ABOUT THIS EXERCISE:
Could you filter the data below down to the lines that hold the word "needs"?

Records excerpted from a collection
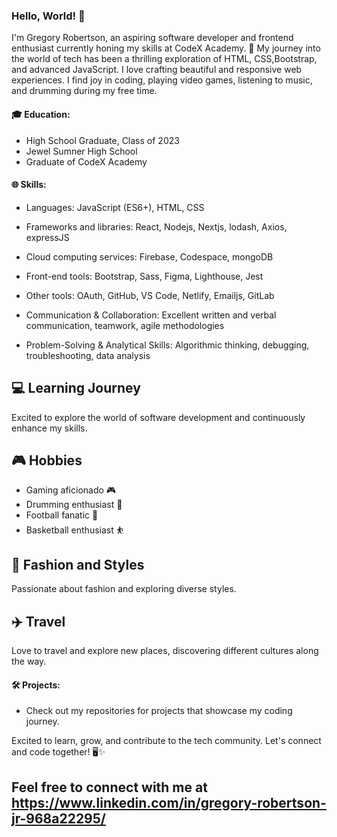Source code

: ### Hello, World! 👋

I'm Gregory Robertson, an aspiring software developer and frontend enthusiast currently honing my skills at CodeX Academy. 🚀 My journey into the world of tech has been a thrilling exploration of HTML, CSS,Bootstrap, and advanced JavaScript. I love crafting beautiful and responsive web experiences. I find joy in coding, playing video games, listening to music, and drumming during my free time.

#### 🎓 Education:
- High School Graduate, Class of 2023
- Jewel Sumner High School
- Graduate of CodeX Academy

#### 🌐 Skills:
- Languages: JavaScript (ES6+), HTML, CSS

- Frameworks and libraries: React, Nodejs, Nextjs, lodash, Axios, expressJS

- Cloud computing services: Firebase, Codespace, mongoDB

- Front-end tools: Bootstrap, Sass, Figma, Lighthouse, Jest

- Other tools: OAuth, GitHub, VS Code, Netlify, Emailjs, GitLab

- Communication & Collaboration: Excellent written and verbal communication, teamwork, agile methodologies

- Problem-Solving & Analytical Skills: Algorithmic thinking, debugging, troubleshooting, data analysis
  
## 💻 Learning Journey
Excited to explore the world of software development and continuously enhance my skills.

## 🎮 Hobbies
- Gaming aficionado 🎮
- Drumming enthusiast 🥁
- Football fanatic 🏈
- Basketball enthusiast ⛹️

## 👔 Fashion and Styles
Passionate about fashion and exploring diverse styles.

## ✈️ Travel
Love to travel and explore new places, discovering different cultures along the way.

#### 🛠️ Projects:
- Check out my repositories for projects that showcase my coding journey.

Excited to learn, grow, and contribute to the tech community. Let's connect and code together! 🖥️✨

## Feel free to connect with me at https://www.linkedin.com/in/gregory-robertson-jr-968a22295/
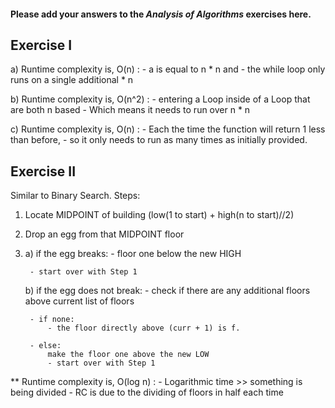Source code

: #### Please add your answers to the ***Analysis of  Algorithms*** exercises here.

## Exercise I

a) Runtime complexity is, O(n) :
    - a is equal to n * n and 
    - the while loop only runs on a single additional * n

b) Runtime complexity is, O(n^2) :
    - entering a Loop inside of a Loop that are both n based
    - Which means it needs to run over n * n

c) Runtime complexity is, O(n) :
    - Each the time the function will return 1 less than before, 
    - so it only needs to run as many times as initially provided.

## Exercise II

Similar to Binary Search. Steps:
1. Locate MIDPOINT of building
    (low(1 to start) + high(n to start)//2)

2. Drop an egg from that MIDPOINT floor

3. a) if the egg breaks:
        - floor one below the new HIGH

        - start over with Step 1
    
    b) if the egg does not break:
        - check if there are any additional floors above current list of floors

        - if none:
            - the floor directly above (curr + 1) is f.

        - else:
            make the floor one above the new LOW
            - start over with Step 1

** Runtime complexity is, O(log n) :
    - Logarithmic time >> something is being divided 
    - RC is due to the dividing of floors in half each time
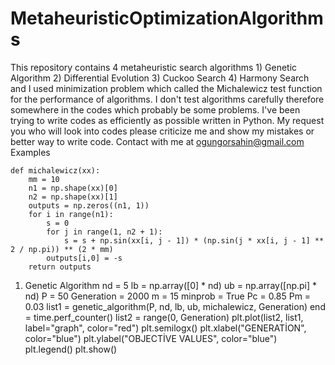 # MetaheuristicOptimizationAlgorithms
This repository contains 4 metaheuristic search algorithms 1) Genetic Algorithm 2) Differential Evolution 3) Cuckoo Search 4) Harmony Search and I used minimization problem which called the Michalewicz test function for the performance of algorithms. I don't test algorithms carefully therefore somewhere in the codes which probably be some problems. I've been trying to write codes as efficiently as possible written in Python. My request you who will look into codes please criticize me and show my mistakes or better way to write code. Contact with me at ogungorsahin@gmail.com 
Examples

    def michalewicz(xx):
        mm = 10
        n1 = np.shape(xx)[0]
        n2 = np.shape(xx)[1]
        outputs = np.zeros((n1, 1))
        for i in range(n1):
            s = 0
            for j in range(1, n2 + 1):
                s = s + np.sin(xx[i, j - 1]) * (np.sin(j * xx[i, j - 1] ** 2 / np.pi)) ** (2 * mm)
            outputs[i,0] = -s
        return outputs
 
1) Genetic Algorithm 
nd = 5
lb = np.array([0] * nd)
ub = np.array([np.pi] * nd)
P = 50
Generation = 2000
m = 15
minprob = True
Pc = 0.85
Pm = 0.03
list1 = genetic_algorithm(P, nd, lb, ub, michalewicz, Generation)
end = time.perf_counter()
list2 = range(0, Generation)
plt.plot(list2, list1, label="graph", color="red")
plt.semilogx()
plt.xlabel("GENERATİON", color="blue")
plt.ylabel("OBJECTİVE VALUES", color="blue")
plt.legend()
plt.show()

COMPLETED EXERCISE:
    - Which means it needs to run over n * n
    - so it only needs to run as many times as initially provided.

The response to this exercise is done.